What is being asked
Pick out every line in the data below that holds "delay".

Provided information

○ ○ ○ ○ ○ ○ ○

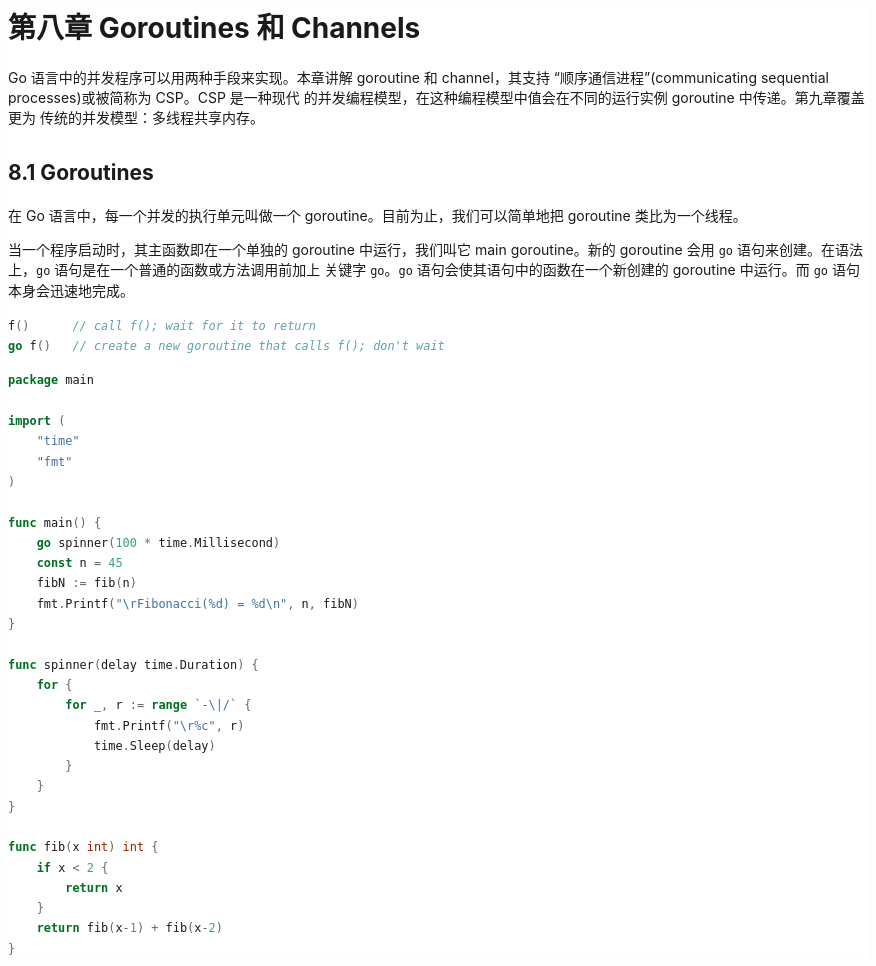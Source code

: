 # 第八章 Goroutines 和 Channels

Go 语言中的并发程序可以用两种手段来实现。本章讲解 goroutine 和 channel，其支持
“顺序通信进程”(communicating sequential processes)或被简称为 CSP。CSP 是一种现代
的并发编程模型，在这种编程模型中值会在不同的运行实例 goroutine 中传递。第九章覆盖更为
传统的并发模型：多线程共享内存。     

## 8.1 Goroutines

在 Go 语言中，每一个并发的执行单元叫做一个 goroutine。目前为止，我们可以简单地把 goroutine
类比为一个线程。     

当一个程序启动时，其主函数即在一个单独的 goroutine 中运行，我们叫它 main goroutine。新的
goroutine 会用 `go` 语句来创建。在语法上，`go` 语句是在一个普通的函数或方法调用前加上
关键字 `go`。`go` 语句会使其语句中的函数在一个新创建的 goroutine 中运行。而 `go` 语句
本身会迅速地完成。     

```go
f()      // call f(); wait for it to return
go f()   // create a new goroutine that calls f(); don't wait
```     

```go
package main

import (
	"time"
	"fmt"
)

func main() {
	go spinner(100 * time.Millisecond)
	const n = 45
	fibN := fib(n)
	fmt.Printf("\rFibonacci(%d) = %d\n", n, fibN)
}

func spinner(delay time.Duration) {
	for {
		for _, r := range `-\|/` {
			fmt.Printf("\r%c", r)
			time.Sleep(delay)
		}
	}
}

func fib(x int) int {
	if x < 2 {
		return x
	}
	return fib(x-1) + fib(x-2)
}
```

○ ○ ○ ○ ○ ○ ○

Output
func spinner(delay time.Duration) {
			time.Sleep(delay)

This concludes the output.